NXT is the outgrowth of WWE’s effort to develop an in-house developmental system, and it has worked well to that end, producing top-tier homegrown stars like Roman Reigns and Charlotte Flair, and serving as the first point of entry into the WWE Universe for established talents including Kevin Owens, Finn Balor and Shinsuke Nakamura.

Important question here: can the current working NXT model – mixing the developmental wrestlers with indy and foreign stars – endure the move from streaming on WWE Network to the bright lights of USA?

It seems more likely that what will end up happening will be the NXT brand basically being a beard for what will become the third weekly main-roster WWE TV show.

It’s hard to imagine WWE not using main-roster talents on an NXT show that is being positioned to go head-to-head with AEW.

Think back to the 2006 rollout of a WWE version of ECW.

That one didn’t go over well with fans who had been excited about the return of ECW, which had a distinct style and core of available talents, because WWE largely ignored what ECW had been, and mainly used the brand to get over its own talents.

NXT has a similar committed fanbase that prefers the very different approach that the brand has taken to presenting its talents, in relation to main-roster WWE, and might be inclined to jump ship if NXT is repurposed into being a third main-roster show.

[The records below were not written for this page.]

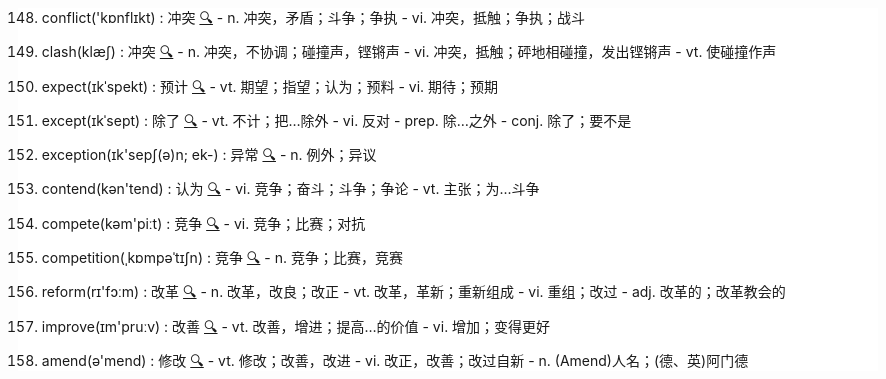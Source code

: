 148. conflict('kɒnflɪkt) : 冲突 <a target='_blank' rel='nofollow noopener noreferrer' href='http://www.youdao.com/w/conflict'>🔍</a>
    - n. 冲突，矛盾；斗争；争执
    - vi. 冲突，抵触；争执；战斗

149. clash(klæʃ) : 冲突 <a target='_blank' rel='nofollow noopener noreferrer' href='http://www.youdao.com/w/clash'>🔍</a>
    - n. 冲突，不协调；碰撞声，铿锵声
    - vi. 冲突，抵触；砰地相碰撞，发出铿锵声
    - vt. 使碰撞作声

150. expect(ɪkˈspekt) : 预计 <a target='_blank' rel='nofollow noopener noreferrer' href='http://www.youdao.com/w/expect'>🔍</a>
    - vt. 期望；指望；认为；预料
    - vi. 期待；预期

151. except(ɪkˈsept) : 除了 <a target='_blank' rel='nofollow noopener noreferrer' href='http://www.youdao.com/w/except'>🔍</a>
    - vt. 不计；把…除外
    - vi. 反对
    - prep. 除…之外
    - conj. 除了；要不是

152. exception(ɪk'sepʃ(ə)n; ek-) : 异常 <a target='_blank' rel='nofollow noopener noreferrer' href='http://www.youdao.com/w/exception'>🔍</a>
    - n. 例外；异议

153. contend(kən'tend) : 认为 <a target='_blank' rel='nofollow noopener noreferrer' href='http://www.youdao.com/w/contend'>🔍</a>
    - vi. 竞争；奋斗；斗争；争论
    - vt. 主张；为...斗争

154. compete(kəm'piːt) : 竞争 <a target='_blank' rel='nofollow noopener noreferrer' href='http://www.youdao.com/w/compete'>🔍</a>
    - vi. 竞争；比赛；对抗

155. competition(ˌkɒmpəˈtɪʃn) : 竞争 <a target='_blank' rel='nofollow noopener noreferrer' href='http://www.youdao.com/w/competition'>🔍</a>
    - n. 竞争；比赛，竞赛

156. reform(rɪ'fɔːm) : 改革 <a target='_blank' rel='nofollow noopener noreferrer' href='http://www.youdao.com/w/reform'>🔍</a>
    - n. 改革，改良；改正
    - vt. 改革，革新；重新组成
    - vi. 重组；改过
    - adj. 改革的；改革教会的

157. improve(ɪm'pruːv) : 改善 <a target='_blank' rel='nofollow noopener noreferrer' href='http://www.youdao.com/w/improve'>🔍</a>
    - vt. 改善，增进；提高…的价值
    - vi. 增加；变得更好

158. amend(ə'mend) : 修改 <a target='_blank' rel='nofollow noopener noreferrer' href='http://www.youdao.com/w/amend'>🔍</a>
    - vt. 修改；改善，改进
    - vi. 改正，改善；改过自新
    - n. (Amend)人名；(德、英)阿门德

The NXT fanbase, actually, is very much the segment of pro-wrestling fans that would be inclined to tune in AEW, as WWE is well-aware, and that’s why WWE is pushing the head-to-head competition, to try to deflate AEW as it comes out of the gate.

That’s a solid idea on paper, but what happens if (and when) those fans tune in to see NXT and get Main-Roster WWE Show #3 instead?

That the alternative that WWE is trying to kneecap happens to be on at the same time just a couple of channels over is an opportunity in the making for AEW.

WWE fans know to watch wrestling on Mondays and Tuesdays, and WWE has been conditioning them to think Fridays beginning this fall. Now they’re going to also tell their fans to watch on Wednesdays, and it’s human nature that some of them are going to be intrigued during commercial breaks or when they get bored with what they’re seeing on NXT.

Head-to-head AEW vs. WWE on TNT and USA is also an opportunity in the making for AEW, in that it gives AEW a chance to work toward a victory over the industry giant that it wouldn’t have had otherwise, if WWE had left well enough alone, and ceded Wednesdays to TNT.

For wrestling fans, of course, this is what they’ve been praying for since the demise of WCW in 2001, ending the Monday Night Wars that had driven monster ratings for a lengthy stretch in the late 1990s.

Competition makes everybody better, and with WWE and AEW going head-to-head on two major cable broadcast networks, you can expect that each will pull out all the stops.

It’s not likely that WWE sees things this way, of course, but, yes, they are unleashing market forces that they’ll probably wish in hindsight that they hadn’t.